12En outre, c’est seulement dans la mesure où l’on saisit bien comment le désir conjugue la transcendance du moi devant toute limite et la revendication primordiale de la Valeur3 qu’il devient possible de dévoiler le fondement ultime de l’exigence métaphysique et, avec lui, l’orientation originaire de l’homme vers l’absolu en tant que « Dieu ». Quand, donc, sont invoquées la raison (Kant), l’existence (Kierkegaard), les idées du cogito (Descartes), la néantisation du Pour-soi (Sartre), elles ne le sont jamais qu’en qualité de porte-paroles pour le désir égotiste ; c’est lui le vrai fondement, — envers lequel, d’ailleurs, les porte-paroles ont la fâcheuse habitude de se conduire en traîtres et en usurpateurs ! De ce point de vue, ce sont les esprits critiques, Nietzsche et Freud, qui ont été les plus perspicaces : lorsqu’ils ont attaqué l’idéalisation métaphysique, ils ont pris pour cible — le désir humain !
13Pourquoi le désir égotiste s’élance-t-il vers les « arrière-mondes » et se change-t-il en nostalgie de Dieu ? La réponse défendue par l’Intégralisme s’organise autour du concept de « Discordance » : le moi s’adresse à Dieu, au-delà du monde empirique, à la faveur d’une anticipation compréhensive, parce qu’il constate, dans les épreuves de la frustration, de l’humiliation, de la souffrance et de la mort, la Discordance irrémédiable entre son désir et la réalité immanente. L’alternative surgit, alors, dans sa radicalité impressionnante : ou bien le moi est une absurdité, ou bien il doit attendre d’une Transcendance l’accomplissement de la vérité de son être.

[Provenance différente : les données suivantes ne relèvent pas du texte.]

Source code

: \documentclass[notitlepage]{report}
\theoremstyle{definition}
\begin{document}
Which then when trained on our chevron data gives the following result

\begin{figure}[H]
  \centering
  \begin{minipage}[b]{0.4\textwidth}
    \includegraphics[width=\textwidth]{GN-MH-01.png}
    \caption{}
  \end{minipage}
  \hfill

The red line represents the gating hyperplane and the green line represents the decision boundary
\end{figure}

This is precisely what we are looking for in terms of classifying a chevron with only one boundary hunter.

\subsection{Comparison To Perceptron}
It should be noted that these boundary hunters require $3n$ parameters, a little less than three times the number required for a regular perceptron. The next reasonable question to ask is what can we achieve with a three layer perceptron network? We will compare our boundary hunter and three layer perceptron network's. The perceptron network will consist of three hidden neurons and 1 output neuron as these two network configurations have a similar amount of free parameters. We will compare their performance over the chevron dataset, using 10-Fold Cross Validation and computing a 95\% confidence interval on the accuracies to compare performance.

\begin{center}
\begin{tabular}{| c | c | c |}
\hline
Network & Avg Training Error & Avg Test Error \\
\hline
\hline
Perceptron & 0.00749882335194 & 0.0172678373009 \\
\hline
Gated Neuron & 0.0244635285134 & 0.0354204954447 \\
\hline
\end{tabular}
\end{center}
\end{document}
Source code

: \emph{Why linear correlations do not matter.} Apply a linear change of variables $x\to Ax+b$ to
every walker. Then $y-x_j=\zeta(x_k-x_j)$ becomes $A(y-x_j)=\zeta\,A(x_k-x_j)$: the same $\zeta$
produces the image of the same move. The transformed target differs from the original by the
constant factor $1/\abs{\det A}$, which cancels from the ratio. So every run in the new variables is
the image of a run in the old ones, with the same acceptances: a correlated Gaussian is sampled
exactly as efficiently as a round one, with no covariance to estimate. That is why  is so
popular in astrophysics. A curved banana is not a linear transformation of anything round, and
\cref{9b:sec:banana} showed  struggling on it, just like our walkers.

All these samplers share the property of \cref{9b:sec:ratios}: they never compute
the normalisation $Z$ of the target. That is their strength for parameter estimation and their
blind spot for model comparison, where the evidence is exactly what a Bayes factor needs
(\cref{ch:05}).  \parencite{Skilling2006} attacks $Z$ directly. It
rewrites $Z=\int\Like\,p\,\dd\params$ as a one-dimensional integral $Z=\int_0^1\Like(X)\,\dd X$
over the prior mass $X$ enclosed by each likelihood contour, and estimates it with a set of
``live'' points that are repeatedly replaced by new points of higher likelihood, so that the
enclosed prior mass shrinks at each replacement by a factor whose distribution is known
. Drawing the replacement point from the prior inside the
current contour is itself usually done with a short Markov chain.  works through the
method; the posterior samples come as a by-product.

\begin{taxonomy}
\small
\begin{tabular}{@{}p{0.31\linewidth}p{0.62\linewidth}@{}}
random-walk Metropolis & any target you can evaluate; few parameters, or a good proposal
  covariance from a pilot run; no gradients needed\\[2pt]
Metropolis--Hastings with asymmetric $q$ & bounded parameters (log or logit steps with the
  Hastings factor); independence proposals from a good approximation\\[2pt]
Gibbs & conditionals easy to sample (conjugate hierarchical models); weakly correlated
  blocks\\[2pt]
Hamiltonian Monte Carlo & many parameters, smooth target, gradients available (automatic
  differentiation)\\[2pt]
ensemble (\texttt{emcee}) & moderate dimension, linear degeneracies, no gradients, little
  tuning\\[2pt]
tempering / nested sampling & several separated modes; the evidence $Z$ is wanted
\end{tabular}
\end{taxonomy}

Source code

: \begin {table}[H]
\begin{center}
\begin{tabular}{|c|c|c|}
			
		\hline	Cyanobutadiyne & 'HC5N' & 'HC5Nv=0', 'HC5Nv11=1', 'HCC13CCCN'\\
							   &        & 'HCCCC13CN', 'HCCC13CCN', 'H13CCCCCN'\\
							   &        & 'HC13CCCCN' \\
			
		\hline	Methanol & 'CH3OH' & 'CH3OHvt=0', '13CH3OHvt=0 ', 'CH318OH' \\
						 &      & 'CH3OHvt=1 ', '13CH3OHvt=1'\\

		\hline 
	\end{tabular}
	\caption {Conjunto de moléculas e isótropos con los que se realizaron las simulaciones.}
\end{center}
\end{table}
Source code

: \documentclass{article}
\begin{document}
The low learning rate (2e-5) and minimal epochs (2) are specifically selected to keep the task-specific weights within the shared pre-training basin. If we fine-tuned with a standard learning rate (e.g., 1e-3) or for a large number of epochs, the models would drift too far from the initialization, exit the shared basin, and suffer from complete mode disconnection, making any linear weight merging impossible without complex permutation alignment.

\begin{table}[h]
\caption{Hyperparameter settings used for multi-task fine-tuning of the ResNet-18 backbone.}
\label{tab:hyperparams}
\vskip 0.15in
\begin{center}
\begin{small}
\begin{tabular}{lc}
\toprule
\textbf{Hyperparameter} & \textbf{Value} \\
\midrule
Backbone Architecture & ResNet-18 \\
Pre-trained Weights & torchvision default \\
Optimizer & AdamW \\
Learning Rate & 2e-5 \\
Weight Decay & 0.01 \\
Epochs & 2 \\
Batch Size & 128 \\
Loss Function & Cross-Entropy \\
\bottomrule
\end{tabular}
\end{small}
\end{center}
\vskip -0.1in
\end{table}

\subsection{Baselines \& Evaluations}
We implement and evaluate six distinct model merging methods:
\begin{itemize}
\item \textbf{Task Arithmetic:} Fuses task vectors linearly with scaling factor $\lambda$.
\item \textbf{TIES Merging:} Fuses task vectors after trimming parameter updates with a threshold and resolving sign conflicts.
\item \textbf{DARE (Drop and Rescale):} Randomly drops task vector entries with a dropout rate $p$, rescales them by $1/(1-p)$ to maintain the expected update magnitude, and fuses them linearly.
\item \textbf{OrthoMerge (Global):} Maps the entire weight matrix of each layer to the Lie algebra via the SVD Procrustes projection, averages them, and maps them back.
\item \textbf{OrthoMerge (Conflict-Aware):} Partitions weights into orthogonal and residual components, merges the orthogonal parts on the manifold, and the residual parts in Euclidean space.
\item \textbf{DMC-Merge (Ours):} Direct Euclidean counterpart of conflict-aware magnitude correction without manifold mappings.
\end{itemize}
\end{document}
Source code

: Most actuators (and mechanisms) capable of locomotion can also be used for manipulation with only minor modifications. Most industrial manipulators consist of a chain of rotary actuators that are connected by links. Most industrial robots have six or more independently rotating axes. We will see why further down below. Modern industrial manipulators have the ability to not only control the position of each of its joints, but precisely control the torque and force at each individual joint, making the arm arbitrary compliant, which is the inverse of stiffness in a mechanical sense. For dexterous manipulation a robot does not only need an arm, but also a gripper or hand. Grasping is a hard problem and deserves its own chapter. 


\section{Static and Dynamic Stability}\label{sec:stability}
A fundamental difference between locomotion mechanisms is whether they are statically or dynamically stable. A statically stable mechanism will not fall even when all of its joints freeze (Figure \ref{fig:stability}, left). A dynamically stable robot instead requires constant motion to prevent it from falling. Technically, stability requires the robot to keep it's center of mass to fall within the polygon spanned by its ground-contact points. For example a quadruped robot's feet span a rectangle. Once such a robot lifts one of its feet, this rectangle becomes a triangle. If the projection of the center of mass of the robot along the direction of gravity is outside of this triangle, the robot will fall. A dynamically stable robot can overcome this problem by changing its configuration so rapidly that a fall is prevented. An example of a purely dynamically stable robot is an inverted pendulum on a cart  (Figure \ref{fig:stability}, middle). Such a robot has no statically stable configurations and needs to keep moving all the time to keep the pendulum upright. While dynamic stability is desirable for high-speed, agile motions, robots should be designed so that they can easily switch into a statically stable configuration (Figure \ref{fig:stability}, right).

Car entre le monde et la destination égotiste il y a conflit... mortel !
14S’aviserait-on de suspecter, comme extravagante et immorale, cette exigence égotiste, je conseillerais de riposter avec cette superbe légitimation que nous offre Kierkegaard : « Je sais qu’à cet égard je n’ai rien à me reprocher, car ce n’est pas par moi-même que je suis devenu si effronté, mais c’est justement le christianisme qui m’y oblige. Il donne une tout autre importance à mon petit moi ainsi qu’à tout autre moi, si petit soit-il, puisqu’il veut rendre ce moi éternellement bienheureux s’il est assez heureux pour venir à lui » (Post-Scriptum aux Miettes philosophiques, introduction, p. 9).
Dieu et l’inférence métaphysique
15La pensée, aiguillonnée par le désir égotiste, façonne la « notion » d’un absolu comme garant de la destination du moi menacée d’annulation par le monde. Cette esquisse constitue l’anticipation compréhensive toujours déjà présente, même chez la subjectivité la plus naïve et la plus fruste ; certes, la pensée a une rude éducation à subir avant de s’élever à la dignité de « l’intelligence », qui transforme la notion, vague et captive des images de la vie naturelle, en « idée » vraiment adéquate, où l’absolu est purifié de sa gangue d’opinions issues de la mentalité magique, et révélé comme transcendance du Dieu personnel. Cette éducation n’en est pas moins le chemin nécessaire que suit la pensée du moi dès qu’elle s’éveille à l’inquiétude interrogative ; de sorte qu’une philosophie de la religion, travaillant avec les catégories intégralistes, en retracera aisément les étapes. Les exigences du moi, en effet, collaborent ici étroitement avec les principes de la pensée pour imposer une logique à l’histoire des mentalités religieuses. Pour l’heure, il suffit d’expliquer que le garant réclamé par le désir égotiste doit avoir l’essence d’un absolu à la détermination duquel plusieurs facteurs concourent. D’abord, puisque cet absolu suscite le désir égotiste lui-même, il possède l’infinité dont ce désir manque et qu’il convoite dans l’ordre de la Valeur ; mais comme, d’autre part, le désir est impuissant à doter la valeur de la réalité existentielle, la thèse d’existence doit être portée au crédit de l’absolu : ce qui suppose un Etre causa sui, c’est-à-dire dont l’essence entraîne l’existence nécessaire. La collaboration des deux attributs administre la preuve que l’absolu est le fondement unique du désir égotiste et du monde réel.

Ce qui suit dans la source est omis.